Asmat artists first used their imagination to carve images of the spirits of people who had died. They believe that their carvings always contain or are filled with the spirits and characteristics of the people they depict. The facial features and shapes of these sculptures reflect the typical style of artists from a village, even the typical styles of individual artists within that village.

With the passage of time and cultural changes in society, artists began to create carvings depicting scenes of daily life experienced by society. They also created images depicting important figures from the past who were respected by society.

Today's Asmat sculptures consist of five different types, including traditional ancestor sculptures, ancestor sculptures, busts, openwork carvings, and panels, all of which reflect developments in their artistic expression.


These sculptures are icons that contain the spirits of deceased people. The figures are made of softwood with scratches, body parts, bones, joints and symbols painted in red or black on a white surface.


These sculptures depict scenes from the daily life and activities of the Asmat people, as well as scenes from myths or ceremonial events.

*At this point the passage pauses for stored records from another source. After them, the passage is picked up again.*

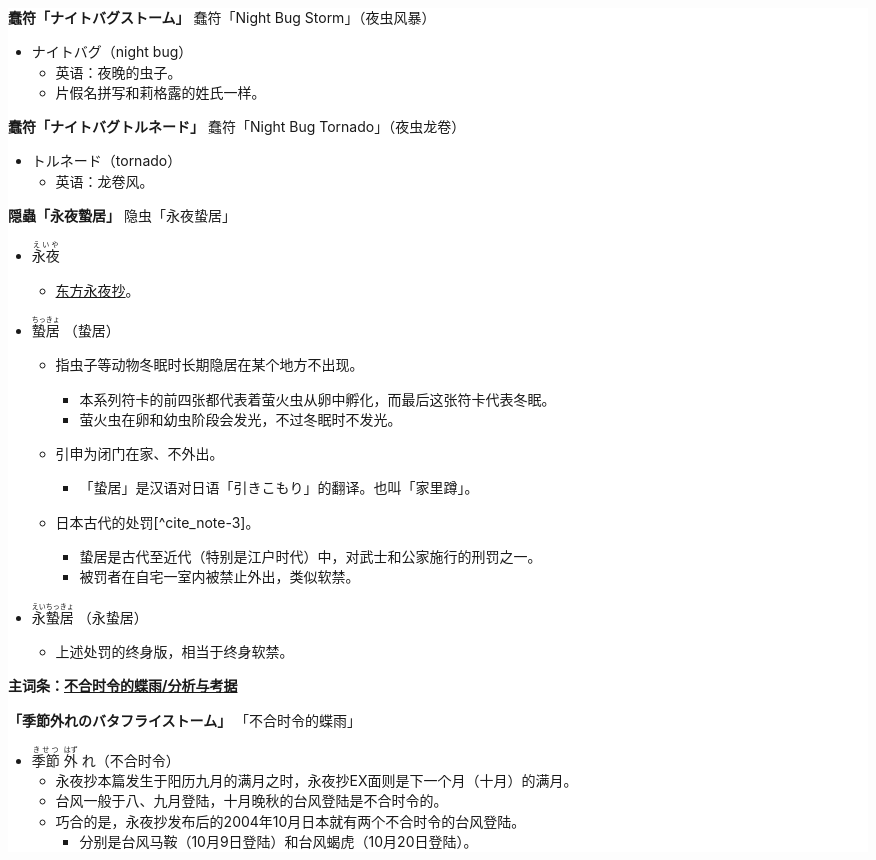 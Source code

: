 
  
  

 **蠢符「ナイトバグストーム」**  蠢符「Night Bug Storm」（夜虫风暴）
  

- ナイトバグ（night bug）
  - 英语：夜晚的虫子。
  - 片假名拼写和莉格露的姓氏一样。


  
  

 **蠢符「ナイトバグトルネード」**  蠢符「Night Bug Tornado」（夜虫龙卷）
  

- トルネード（tornado）
  - 英语：龙卷风。


  
  

 **隠蟲「永夜蟄居」**  隐虫「永夜蛰居」
  

- <ruby lang="ja"><rb>永夜</rb><rp> (</rp><rt>えいや</rt><rp>) </rp></ruby>

  - [东方永夜抄](./东方永夜抄.md)。

- <ruby lang="ja"><rb>蟄居</rb><rp> (</rp><rt>ちっきょ</rt><rp>) </rp></ruby>
（蛰居）
  - 指虫子等动物冬眠时长期隐居在某个地方不出现。
    - 本系列符卡的前四张都代表着萤火虫从卵中孵化，而最后这张符卡代表冬眠。
    - 萤火虫在卵和幼虫阶段会发光，不过冬眠时不发光。

  - 引申为闭门在家、不外出。
    - 「蛰居」是汉语对日语「引きこもり」的翻译。也叫「家里蹲」。

  - 日本古代的处罚[^cite_note-3]。
    - 蛰居是古代至近代（特别是江户时代）中，对武士和公家施行的刑罚之一。
    - 被罚者在自宅一室内被禁止外出，类似软禁。


- <ruby lang="ja"><rb>永蟄居</rb><rp> (</rp><rt>えいちっきょ</rt><rp>) </rp></ruby>
（永蛰居）
  - 上述处罚的终身版，相当于终身软禁。


  
  

 **主词条：[不合时令的蝶雨/分析与考据](./不合时令的蝶雨-分析与考据.md)** 
  
  
 **「季節外れのバタフライストーム」**  「不合时令的蝶雨」
  

- <ruby lang="ja"><rb>季節</rb><rp> (</rp><rt>きせつ</rt><rp>) </rp></ruby>
<ruby lang="ja"><rb>外</rb><rp> (</rp><rt>はず</rt><rp>) </rp></ruby>
れ（不合时令）
  - 永夜抄本篇发生于阳历九月的满月之时，永夜抄EX面则是下一个月（十月）的满月。
  - 台风一般于八、九月登陆，十月晚秋的台风登陆是不合时令的。
  - 巧合的是，永夜抄发布后的2004年10月日本就有两个不合时令的台风登陆。
    - 分别是台风马鞍（10月9日登陆）和台风蝎虎（10月20日登陆）。


[^cite_note-1]: （日文）清少納言：[校註日本文學大系・『枕草子』](https://dl.ndl.go.jp/info:ndljp/pid/1018057/284)． *国立国会図書館* ．国民図書．1925．p.&#160;284．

These carvings have become increasingly complex in form and design and are generally made of hardwood. Initially, the surface of the sculpture was smoothed and the color darkened over time.

In the early 80's, the Bismam people began to take steps to color the sculptures by immersing them in mud for several days until they reached the desired depth of color. This dipping process changes the surface of the sculpture to brown and black. The artist then adds scratches, shapes body parts, and highlights certain areas with etching techniques to bring out the natural color of the wood and bring the work to life.

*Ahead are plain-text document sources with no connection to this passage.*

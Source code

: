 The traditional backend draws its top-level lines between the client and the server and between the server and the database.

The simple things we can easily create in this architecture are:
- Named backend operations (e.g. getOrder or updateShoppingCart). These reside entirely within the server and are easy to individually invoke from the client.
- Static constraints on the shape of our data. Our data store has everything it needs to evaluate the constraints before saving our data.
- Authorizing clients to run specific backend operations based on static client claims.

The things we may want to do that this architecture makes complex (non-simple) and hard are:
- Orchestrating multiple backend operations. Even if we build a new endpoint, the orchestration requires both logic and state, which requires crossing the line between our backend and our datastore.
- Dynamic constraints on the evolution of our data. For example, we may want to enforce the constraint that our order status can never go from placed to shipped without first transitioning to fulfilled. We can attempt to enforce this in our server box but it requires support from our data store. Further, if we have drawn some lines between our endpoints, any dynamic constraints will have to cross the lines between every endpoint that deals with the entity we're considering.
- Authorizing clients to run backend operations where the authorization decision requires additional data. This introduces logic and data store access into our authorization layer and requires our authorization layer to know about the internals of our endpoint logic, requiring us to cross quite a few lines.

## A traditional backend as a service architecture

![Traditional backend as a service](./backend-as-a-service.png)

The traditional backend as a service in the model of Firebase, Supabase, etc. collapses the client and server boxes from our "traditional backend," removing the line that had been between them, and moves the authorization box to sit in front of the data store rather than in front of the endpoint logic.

These sculptures represent ancestors and are often made of hardwood. Sometimes they also show the evolution of art through the improvement of traditional forms. Some sculptures have etchings depicting body parts, skeletal structures, and joints. Sculptures made of softwood are usually painted white with black and red markings. On the other hand, hardwood sculptures are never painted; their natural color darkens with age.


Ukiran panel adalah bentuk seni relief dan desain tradisional yang diaplikasikan pada permukaan papan kayu keras. Luas permukaan yang disediakan oleh papan ini lebih besar dibandingkan dengan ukiran tradisional. Hal ini memungkinkan seniman untuk lebih leluasa dalam menuangkan gambaran-gambaran dan meningkatkan tingkat kompleksitas karyanya. Karya-karya ukiran panel, baik di masa lalu maupun sekarang, diminati oleh para tamu pengunjung dan para pecinta seni. Para seniman terus mengembangkan minat masyarakat dengan terus melakukan inovasi dalam desain. Panel telah menjadi salah satu perkembangan paling sukses dalam seni Asmat kontemporer, karena menjadi objek seni yang sangat diminati oleh banyak orang.

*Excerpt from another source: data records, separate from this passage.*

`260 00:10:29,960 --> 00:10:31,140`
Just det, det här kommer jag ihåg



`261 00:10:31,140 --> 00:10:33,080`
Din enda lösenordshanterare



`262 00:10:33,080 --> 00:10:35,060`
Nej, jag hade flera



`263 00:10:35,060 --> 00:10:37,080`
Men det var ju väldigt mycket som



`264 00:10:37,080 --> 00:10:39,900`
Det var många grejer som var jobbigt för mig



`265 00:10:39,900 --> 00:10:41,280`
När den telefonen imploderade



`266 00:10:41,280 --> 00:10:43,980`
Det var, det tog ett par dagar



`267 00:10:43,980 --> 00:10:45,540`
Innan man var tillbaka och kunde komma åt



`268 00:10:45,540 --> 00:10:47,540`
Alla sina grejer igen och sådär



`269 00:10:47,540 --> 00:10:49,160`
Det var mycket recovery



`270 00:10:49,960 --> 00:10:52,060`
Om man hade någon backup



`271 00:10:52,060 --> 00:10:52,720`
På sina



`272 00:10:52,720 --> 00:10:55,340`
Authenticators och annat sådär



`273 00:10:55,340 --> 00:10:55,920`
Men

This carving is a very unique innovation on iron wood. The images on these statues are very complex and intricate. Becembub, inspired by Father von Peij, MSC in the late 1950s, was a pioneer in this style of carving. Although some Becembub artists still create open work carvings, their works tend to be large and not as fine as the works of the artists from the 50's to the 80's. In the following period, however, Becembub artists began to develop openwork carvings depicting scenes from daily life or mythological scenes, as well as creating interesting storyboards.